German Cornejo and his travelling collective have become a regular feature to warm up post-Christmas seasons at The Peacock Theatre. This year sees the return of the Tango Fire brand, which was last shown here exactly two years ago (and two years before that). That earlier iteration was sub-titled Flames of Desire, reflecting George Bernard Shaw’s memorable description of dancing (‘a vertical expression of a horizontal desire’). The strap line may have gone but heat and lust remain endemic throughout the 28 numbers. It had slimmed down to 26 in 2017, but the restoration of the additional pair proved that you can’t have too much of a good thing!

Tango Fire © Olivier Neubert
Tango Fire
© Olivier Neubert
The biggest change is the absence of a singer and I found myself missing the suave presence of Jesus Hidalgo and his renditions of the classic ballads, El Dia Que Me Quieras and Vuelvo al Sur. The former song (by Carlos Gardel and Alfredo Le Pera) was performed as the first of four instrumental interludes showcasing the diverse talents of Cornejo’s regular band, Quarteto Fuego, led by Matias Feigin (a marvellous pianist) with Gemma Scalia (violin), Facundo Benavidez (double bass) and Clemente Carrascal, a maestro of the bandoneon (as crucial to Argentine tango as the guitar is to flamenco). The depth and variety of sound from this small but perfectly formed ensemble was tremendous entertainment on its own account.

The loss of a singer brought the compensation of an extra pair of dancers, adding substance and range to the group dances (all choreographed by Cornejo) and providing two additional featured duets (each of the six pairs had a dance of their own in both acts). No matter how many times I see this company, I never cease to be impressed by the huge variations in style: from the hybrids of tango fused with foxtrot and the waltz, through the traditional modes (Tango Classico and Milonga) and then into the show styles (Tango Cabaret) and onto more contemporary interpretations.

Despite this variety, there is a stylistic flow through the programme, opening with a light-hearted Tango Foxtrot for the whole company, appropriately entitled Don Juan, through which each pair is introduced. Thereafter, the opening act focuses mainly on classic tango and the driving pace of the Milonga, concluding with the carnival flavour of La Comparsita.

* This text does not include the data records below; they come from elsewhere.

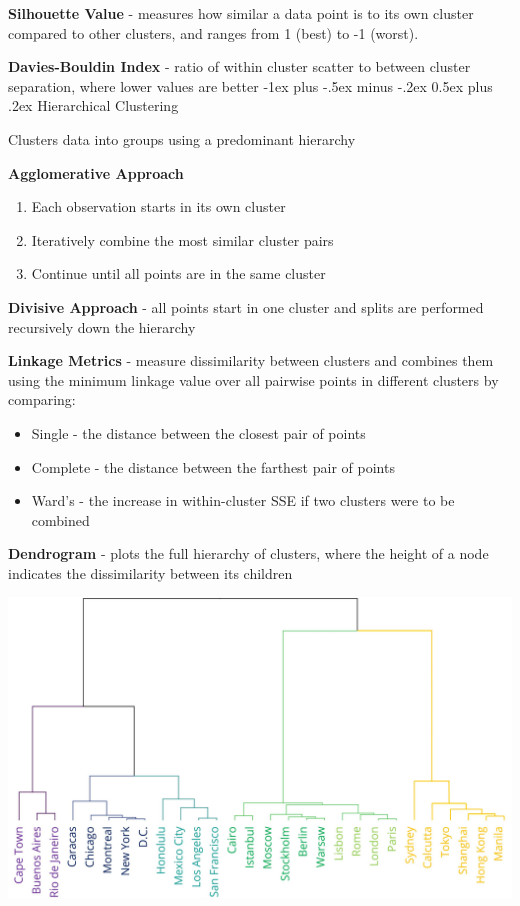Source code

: \documentclass[10pt,landscape]{article}
\makeatletter
\renewcommand{\subsection}{\@startsection{subsection}{2}{0mm}%
                                {-1ex plus -.5ex minus -.2ex}%
                                {0.5ex plus .2ex}%
                                {\normalfont\normalsize\bfseries}}
\makeatother
\begin{document}
\begin{multicols}{3}
    \textbf{Silhouette Value} - measures how similar a data point is to its own cluster compared to other clusters, and ranges from 1 (best) to -1 (worst).

    \textbf{Davies-Bouldin Index} - ratio of within cluster scatter to between cluster separation, where lower values are better
    \subsection{Hierarchical Clustering}

    Clusters data into groups using a predominant hierarchy

    \textbf{Agglomerative Approach}
    \begin{enumerate}[leftmargin=5mm]
        \itemsep -.4mm
        \item Each observation starts in its own cluster
        \item Iteratively combine the most similar cluster pairs
        \item Continue until all points are in the same cluster
    \end{enumerate}

    \textbf{Divisive Approach} - all points start in one cluster and splits are performed recursively down the hierarchy

    \textbf{Linkage Metrics} - measure dissimilarity between clusters and combines them using the minimum linkage value over all pairwise points in different clusters by comparing:
    \begin{itemize}[label={--},leftmargin=4mm]
        \itemsep -.4mm
        \item Single - the distance between the closest pair of points
        \item Complete - the distance between the farthest pair of points
        \item Ward's - the increase in within-cluster SSE if two clusters were to be combined
    \end{itemize}
    \textbf{Dendrogram} - plots the full hierarchy of clusters, where the height of a node indicates the dissimilarity between its children
    \begin{center}
        \includegraphics[scale = .1]{images/dendroedit3.JPG}
    \end{center}


\end{multicols}
\end{document}
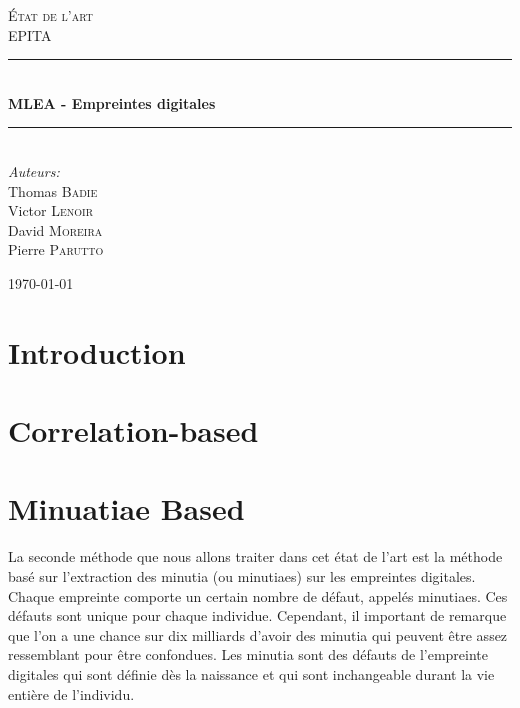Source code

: \documentclass{report}
\newcommand{\HRule}{\rule{\linewidth}{0.5mm}}
\begin{document}
\begin{titlepage}

\begin{center}

\textsc{\LARGE \'Etat de l'art}\\[1.5cm]

\textsc{\Large EPITA}\\[0.5cm]

\HRule \\[0.4cm]
{ \huge \bfseries MLEA - Empreintes digitales}\\[0.4cm]

\HRule \\[1.5cm]

\large
\emph{Auteurs:}\\
Thomas \textsc{Badie}\\
Victor \textsc{Lenoir}\\
David \textsc{Moreira}\\
Pierre \textsc{Parutto}\\

\vfill

{\large \today}

\end{center}

\end{titlepage}
\newpage
\tableofcontents
\newpage

\chapter{Introduction}




\chapter{Correlation-based}
\chapter{Minuatiae Based}

La seconde méthode que nous allons traiter dans cet état de l'art est
la méthode basé sur l'extraction des minutia (ou minutiaes) sur les
empreintes digitales. Chaque empreinte comporte un certain nombre de
défaut, appelés minutiaes. Ces défauts sont unique pour chaque
individue. Cependant, il important de remarque que l'on a une chance
sur dix milliards d'avoir des minutia qui peuvent être assez
ressemblant pour être confondues. Les minutia sont des défauts de
l'empreinte digitales qui sont définie dès la naissance et qui sont
inchangeable durant la vie entière de l'individu.
\end{document}
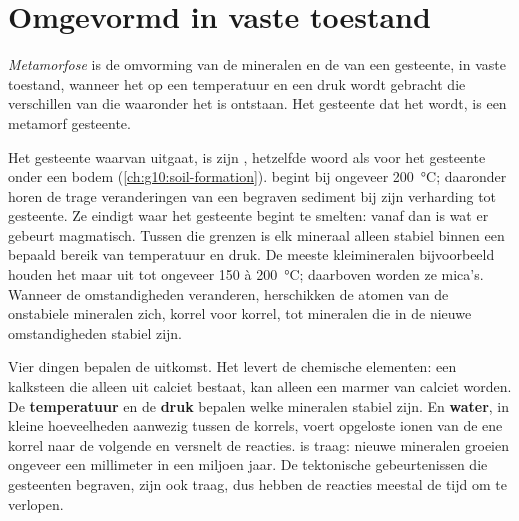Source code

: \section{Omgevormd in vaste toestand}

\begin{definition}[Metamorfose]\label{def:g12:metamorphic-rocks:metamorphism}
\emph{Metamorfose} is de omvorming van de
mineralen en de  van een gesteente, in vaste toestand, wanneer het op
een temperatuur en een druk wordt gebracht die verschillen van die waaronder het is ontstaan.
Het gesteente dat het wordt, is een metamorf gesteente.
\end{definition}

Het gesteente waarvan  uitgaat, is zijn , hetzelfde woord als
voor het gesteente onder een bodem (\cref{ch:g10:soil-formation}).  begint bij ongeveer \qty{200}{\celsius}; daaronder horen de trage
veranderingen van een begraven sediment bij zijn verharding tot gesteente. Ze eindigt
waar het gesteente begint te smelten: vanaf dan is wat er gebeurt magmatisch. Tussen
die grenzen is elk mineraal alleen stabiel binnen een bepaald bereik van
temperatuur en druk. De meeste kleimineralen bijvoorbeeld houden het maar uit tot
ongeveer 150 à \qty{200}{\celsius}; daarboven worden ze mica's. Wanneer de
omstandigheden veranderen, herschikken de atomen van de onstabiele mineralen zich,
korrel voor korrel, tot mineralen die in de nieuwe omstandigheden stabiel zijn.

Vier dingen bepalen de uitkomst. Het \textbf{} levert de
chemische elementen: een kalksteen die alleen uit calciet bestaat, kan alleen een
marmer van calciet worden. De \textbf{temperatuur} en de \textbf{druk} bepalen welke
mineralen stabiel zijn. En \textbf{water}, in kleine hoeveelheden aanwezig tussen
de korrels, voert opgeloste ionen van de ene korrel naar de volgende en versnelt
de reacties.  is traag: nieuwe mineralen groeien ongeveer een millimeter
in een miljoen jaar. De tektonische gebeurtenissen die gesteenten begraven, zijn ook traag, dus
hebben de reacties meestal de tijd om te verlopen.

The rhythms sounded familiar and this was because I had watched the film Some Like it Hot, just a day earlier, and this is the song played by the blindfolded Cuban band, while Jack Lemmon (in drag, as Daphne) dances tango with Joe E. Brown, who utters the memorable line, “Daphne, you're leading again”! Many of the instrumental numbers are similarly recognisable, even for those who might feel that they know little about Argentine tango.

Gonzalo Cuello and Melody Celatti, Tango Fire © Olivier Neubert
Gonzalo Cuello and Melody Celatti, Tango Fire
© Olivier Neubert
Cornejo and his partner, Gisela Galeassi (both former world champions, albeit in different years and with different partners) are well disguised, blended within the ensemble throughout the opening numbers, until their cover is blown with a blistering performance to Eduardo Arolas’ historically important Derecho Viejo (composed in 1916). This was the cherry on top of a sensual, seductive environment in the opening act. Their second showcase came as the show built to its finale and was a revival of their exhibition show dance, entitled Susu, one of few ongoing features of Tango Fire. Performed with smouldering smoothness, it contains a memorable presage lift held while Cornejo spins with whirlwind ferocity, just one aspect in a seamless sequence of mutually impressive physicality, musicality and timing.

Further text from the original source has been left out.